Suffolk County had a $33.1 million general fund surplus last year, the first in three years and a major swing from 2012 when the county had a $154.4 million deficit, Comptroller Joseph Sawicki said Thursday.

"Obviously, this signals a big turnaround for Suffolk County's fiscal condition," Sawicki said. "The challenge remains for the county executive and legislature to implement a budget that is structurally balanced, meaning it does not rely on one-shot revenues," and that operating revenues match operating expenses.

Nassau County Comptroller George Maragos announced this week that because the county borrowed $115.5 million to pay for employee severance, court judgments and tax refunds, it ended 2013 with a cash surplus of $54.7 million, up from $41.5 million in 2012. Maragos said annual expenses exceeded recurring revenues by $96.6 million.

Maragos said Nassau's liability for property tax refunds increased to an estimated $325 million.
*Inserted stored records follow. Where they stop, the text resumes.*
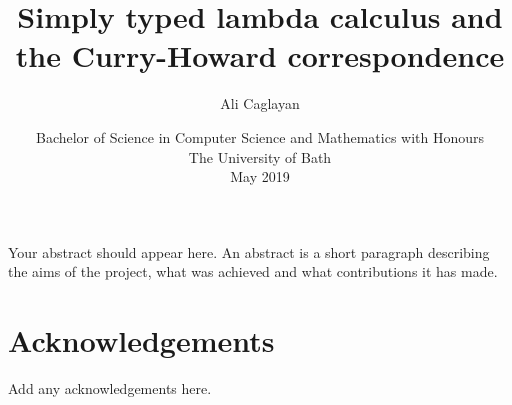 \documentclass{article}
\title{Simply typed lambda calculus and the Curry-Howard correspondence}
\author{Ali Caglayan}
\date{Bachelor of Science in Computer Science and Mathematics with Honours\\The University of Bath\\May 2019}
\theoremstyle{definition}
\begin{document}
%
\setcounter{page}{0}


\maketitle
\newpage


\newpage

\newpage

{\abstract
Your abstract should appear here.  An abstract is a short
paragraph describing the aims of the project, what was
achieved and what contributions it has made.
}
\newpage
\tableofcontents
\newpage

\chapter*{Acknowledgements}
Add any acknowledgements here.
\newpage

\setcounter{page}{1}














\end{document}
In Suffolk, individual towns handle property assessments.

"Increased borrowing to pay the growing property tax refunds and the potential increases in labor costs will continue to challenge achieving fiscal balance under NIFA's accounting standard," said Maragos, referring to the county's financial control board, the Nassau Interim Finance Authority.

"The administration, the legislature and NIFA must readjust the fiscal multiyear recovery plan with new revenue sources and greater economies in order to protect the county taxpayers," Maragos said.

Sawicki said Suffolk County finances have been structurally unbalanced since 2006, with expenses outstripping revenues.

Sawicki said the imbalance in most years was more than offset by the previous year's surplus, which eroded over time.

"My argument is that there is no surplus at all," said Legis. John M. Kennedy Jr. (R-Nesconset), minority leader of the Suffolk Legislature. "In the last year, we have borrowed for things that in the past we have never borrowed for -- the $37 million correction officers contract, $60 million in pension costs and the sale lease back" of the county's H. Lee Dennison Building.

"It may not be false to say there's a surplus, but it screams out for explanation," Kennedy said.

Bellone administration officials said the 2013 budget had $120 million in one shot-revenues and this year's budget has $90 million. But County Executive Steve Bellone said, "It's important to note we're reducing the use of one-shots and intend to use the fund balance to further reduce our reliance on them."

While Suffolk's general fund had a surplus, the county police district covering Suffolk's five western towns ended 2013 with a $384,000 deficit. When added to a $2.1 million shortfall in 2012, the deficit totaled $2.5 million.

Sawicki attributed the bulk of the surplus to $13.2 million in higher than expected property tax collections; $6.6 million in higher than expected state and federal aid for social services; $2.1 million more than budgeted from the new traffic violations agency, and $3.3 million more than expected in interest and penalties on property taxes.

The last time Suffolk had a general fund budget surplus was in 2010 when the county was $2.7 million in the black.